Et bien sachez que le secret réside dans les projets. La vision d’un soi meilleur, dans un endroit plus calme, avec un job qui lui plait, ou mieux, avec une liberté constante de mouvement, se construit d’un seul coup, si le projet en question tient la route et est minutieusement préparé. Ne nous voilons pas la face, jamais votre nom ni le mien n’apparaîtra dans le dictionnaire, vous ne serez pas célèbre et probablement que votre vie ne changera jamais. Cet article est terre à terre, ou réaliste, ou autre chose, mais il ne parle pas d’espoir. Il n’y a pas d’espoir à avoir lorsqu’on s’aperçoit que les jeunes humains ne veulent plus aller travailler. Ils veulent étudier à tout prix, dénicher un job d’été pour se fringuer à la mode de chez nous, et puis ils manifestent contre une société ingrate avec les mêmes arguments que leurs parents avant eux. En première année, ils veulent tous tenter l’université. En deuxième, ils ratent et se dirigent vers l’Art, et puis ils finissent cadre moyen, s’énervent dans les bouchons et regrettent de ne pas pouvoir tout recommencer. 

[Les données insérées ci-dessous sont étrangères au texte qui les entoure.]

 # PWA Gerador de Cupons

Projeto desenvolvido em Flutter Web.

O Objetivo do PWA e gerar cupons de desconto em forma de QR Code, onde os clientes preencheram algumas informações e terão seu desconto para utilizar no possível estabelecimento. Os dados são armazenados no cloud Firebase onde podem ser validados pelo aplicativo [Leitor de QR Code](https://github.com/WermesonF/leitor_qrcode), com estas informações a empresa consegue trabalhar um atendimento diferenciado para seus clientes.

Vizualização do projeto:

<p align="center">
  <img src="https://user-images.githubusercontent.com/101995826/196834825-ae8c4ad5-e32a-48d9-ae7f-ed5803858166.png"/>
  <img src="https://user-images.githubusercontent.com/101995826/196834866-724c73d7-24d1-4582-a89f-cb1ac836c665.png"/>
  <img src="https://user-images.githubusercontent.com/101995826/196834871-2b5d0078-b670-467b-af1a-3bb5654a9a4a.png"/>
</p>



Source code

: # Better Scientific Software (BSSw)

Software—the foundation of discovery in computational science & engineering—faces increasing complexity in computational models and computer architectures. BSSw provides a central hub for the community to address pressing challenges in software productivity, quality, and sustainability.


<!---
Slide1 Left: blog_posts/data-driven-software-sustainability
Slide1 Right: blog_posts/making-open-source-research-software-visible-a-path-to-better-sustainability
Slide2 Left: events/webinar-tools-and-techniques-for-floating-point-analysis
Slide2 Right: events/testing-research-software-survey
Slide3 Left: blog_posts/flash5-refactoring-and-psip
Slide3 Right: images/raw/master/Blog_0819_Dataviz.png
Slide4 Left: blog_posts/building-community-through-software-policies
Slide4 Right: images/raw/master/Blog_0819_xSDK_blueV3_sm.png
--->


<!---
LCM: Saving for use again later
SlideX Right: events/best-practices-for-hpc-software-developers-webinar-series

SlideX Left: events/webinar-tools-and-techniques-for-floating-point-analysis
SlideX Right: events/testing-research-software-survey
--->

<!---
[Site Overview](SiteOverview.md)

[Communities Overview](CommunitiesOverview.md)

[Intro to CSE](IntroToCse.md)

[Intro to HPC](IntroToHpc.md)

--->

Bref, je m’égare. Ou pas tout à fait, puisque la conclusion reste identique. Peu importe la distance qui vous sépare du fond du trou, il faut parsemer sa vie d’ambitions à concrétiser. Par exemple, un ouvrier qui travaillait sur le chantier sept avec moi s’est tout d’un coup retiré de la boîte. Il a offert une bouteille de vin au patron, nous a vaguement expliqué son projet personnel (auquel, disons le bien, nous ne croyions point), puis s’en est allé. Cela fait deux ans déjà, et il n’est toujours pas revenu. Un divorce, un salaire de Q1 et un prêt de 150.000 euros, voilà ce qu’il avait. Il a acheté un terrain, a construit le plus qu’il pouvait dans sa maison, et l’a revendue deux fois plus. Ainsi aboutit son projet, et il en a d’autres du même ordre. Aujourd’hui, disons la vérité, il est riche, mais ce n’est pas ça qui le rend heureux. Et inutile de stipuler la raison, elle est assez claire. 

Nous somme tous comme lui, des rêves dans la tête, mais en général rien ne sort. Le risque? Aucune idée.
-"Hey, chérie, il faut qu’on parle. Cela fait plusieurs mois que j’y pense… Alors qu’en dis tu?… Oui, je vais le faire."